Enhancing Quality And Safety

Medication administration errors can occur as a result of any of the five rights (right patient, medication, time, dose, and route). A medication error is defined as “any preventable event that may cause or lead to improper medication use or patient harm while the medication is under the control of a healthcare professional, patient, or consumer” by the National Coordinating Council for Medication Error Reporting and Prevention (NCCMERP). (Márquez-Hernández et al., 2019, p. 02) Medication mistakes are unquestionably expensive for patients, families, employers, hospitals, healthcare providers, and insurance companies.

Medication Errors and Their Causes

Medication errors can occur as a result of individual lapses and slips, but they can also occur as a result of system-level failures such as understaffing, human factors issues (e.g., poor process or equipment design), and other latent conditions. Interruptions/distractions, a lack of knowledge and experience, and transcription errors can all lead to errors. Because of a lack of funding in these areas, low-income areas are especially vulnerable to medication errors. A study conducted by M. Thirumagal et al. found that in a specific low-income area, “Among 400 patients, the total number of errors found was 142 (35.5%), with 130 (32.5%) errors related to prescribing and 12 (3%) errors related to medication administration. There were 115 patients (28.8%) who had at least one medication error.” (M. Thirumagal, 2017, p. 687) Prescribing errors are defined as violations of the five medication administration rights.

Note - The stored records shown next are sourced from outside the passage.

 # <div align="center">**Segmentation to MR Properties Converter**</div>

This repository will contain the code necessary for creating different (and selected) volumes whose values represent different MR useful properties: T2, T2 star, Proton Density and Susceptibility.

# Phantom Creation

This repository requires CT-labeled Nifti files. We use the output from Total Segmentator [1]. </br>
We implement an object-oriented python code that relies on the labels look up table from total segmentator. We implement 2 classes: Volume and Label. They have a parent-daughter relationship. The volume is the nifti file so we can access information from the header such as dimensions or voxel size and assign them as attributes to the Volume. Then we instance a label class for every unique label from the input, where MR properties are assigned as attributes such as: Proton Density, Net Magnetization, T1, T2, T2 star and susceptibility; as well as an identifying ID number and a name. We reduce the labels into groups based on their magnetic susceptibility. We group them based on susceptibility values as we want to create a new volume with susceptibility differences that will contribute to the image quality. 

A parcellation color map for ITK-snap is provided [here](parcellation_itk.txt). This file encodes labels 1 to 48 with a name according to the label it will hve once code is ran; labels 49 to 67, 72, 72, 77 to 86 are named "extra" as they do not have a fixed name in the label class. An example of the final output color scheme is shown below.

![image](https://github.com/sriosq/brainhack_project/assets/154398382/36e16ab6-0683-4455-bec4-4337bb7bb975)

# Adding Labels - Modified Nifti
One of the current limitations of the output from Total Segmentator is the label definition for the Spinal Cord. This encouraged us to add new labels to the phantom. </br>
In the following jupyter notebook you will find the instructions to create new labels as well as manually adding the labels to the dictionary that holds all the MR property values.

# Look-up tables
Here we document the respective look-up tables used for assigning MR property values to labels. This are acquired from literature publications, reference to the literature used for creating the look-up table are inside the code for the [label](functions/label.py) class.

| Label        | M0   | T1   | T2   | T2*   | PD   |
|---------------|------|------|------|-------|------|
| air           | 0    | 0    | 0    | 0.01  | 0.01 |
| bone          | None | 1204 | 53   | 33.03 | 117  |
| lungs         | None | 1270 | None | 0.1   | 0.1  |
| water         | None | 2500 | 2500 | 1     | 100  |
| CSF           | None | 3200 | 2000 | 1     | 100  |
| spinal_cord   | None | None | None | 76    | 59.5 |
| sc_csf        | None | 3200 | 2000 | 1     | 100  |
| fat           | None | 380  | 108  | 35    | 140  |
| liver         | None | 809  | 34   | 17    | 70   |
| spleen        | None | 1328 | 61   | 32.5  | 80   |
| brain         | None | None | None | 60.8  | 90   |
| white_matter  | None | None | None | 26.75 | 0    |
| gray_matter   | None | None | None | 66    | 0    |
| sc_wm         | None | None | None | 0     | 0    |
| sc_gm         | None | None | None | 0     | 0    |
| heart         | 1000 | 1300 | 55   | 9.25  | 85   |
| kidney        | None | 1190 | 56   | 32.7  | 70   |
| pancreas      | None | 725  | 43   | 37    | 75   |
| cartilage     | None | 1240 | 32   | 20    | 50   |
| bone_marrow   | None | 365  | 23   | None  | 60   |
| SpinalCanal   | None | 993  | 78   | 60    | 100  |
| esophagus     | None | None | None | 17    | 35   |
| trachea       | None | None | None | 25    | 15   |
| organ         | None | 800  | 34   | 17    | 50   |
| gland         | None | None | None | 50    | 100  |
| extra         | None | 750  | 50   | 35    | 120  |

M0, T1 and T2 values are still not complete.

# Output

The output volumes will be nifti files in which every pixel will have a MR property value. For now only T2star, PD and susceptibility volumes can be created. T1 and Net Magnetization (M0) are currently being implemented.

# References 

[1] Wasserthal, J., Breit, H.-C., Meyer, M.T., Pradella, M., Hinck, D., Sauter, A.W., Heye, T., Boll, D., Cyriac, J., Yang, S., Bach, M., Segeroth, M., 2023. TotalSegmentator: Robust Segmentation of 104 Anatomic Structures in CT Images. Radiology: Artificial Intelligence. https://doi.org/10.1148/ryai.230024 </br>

Best Practices for Avoiding Medical Errors

Implementing an automated medication or barcode medication system is one of the most common solutions to combating medical errors. This improves the medication administration system by providing a simpler, more organized method of deploying medication. Barcode medication administration (BCMA) technology can reduce medication errors by preventing mistakes such as administering the wrong dosage or drug to the wrong patient. “A study in a teaching hospital found that the use of BCMA technology reduced the rates of incorrect medication by about 57%, incorrect dosage by nearly 42%, and omitting or incorrectly charting medication given by 80.3%.” D. Baiden (2018, p. 02). BCMA has its own risks, such as the risk of compromising patient information, but it has been shown to be one of the best solutions to medication errors. Near-miss event reporting has been shown to aid in the reduction of some of the errors associated with BCMA.

A robust patient safety program must include near-miss event reporting and analysis. Near-miss event analysis allows an organization to identify real and potential hazards in a process before an event causes harm to a patient. In terms of near-miss event reporting and analysis, healthcare is catching up to other industries, such as aviation and nuclear energy. Reporting, but more importantly, analyzing near-miss events can lead to process improvements and reduce the risk of patient harm.

The Pennsylvania Patient Safety Authority tells the story of how Blue Mountain Health System reduced barcode-workflow events by 53% between 2014 and 2016 in a case study. (Hospital Peer Review, p. 02, 2018). The health system used near-miss event review and analysis to improve its BCMA process, which was made possible through a collaborative effort with the Authority’s analysts and patient safety liaison.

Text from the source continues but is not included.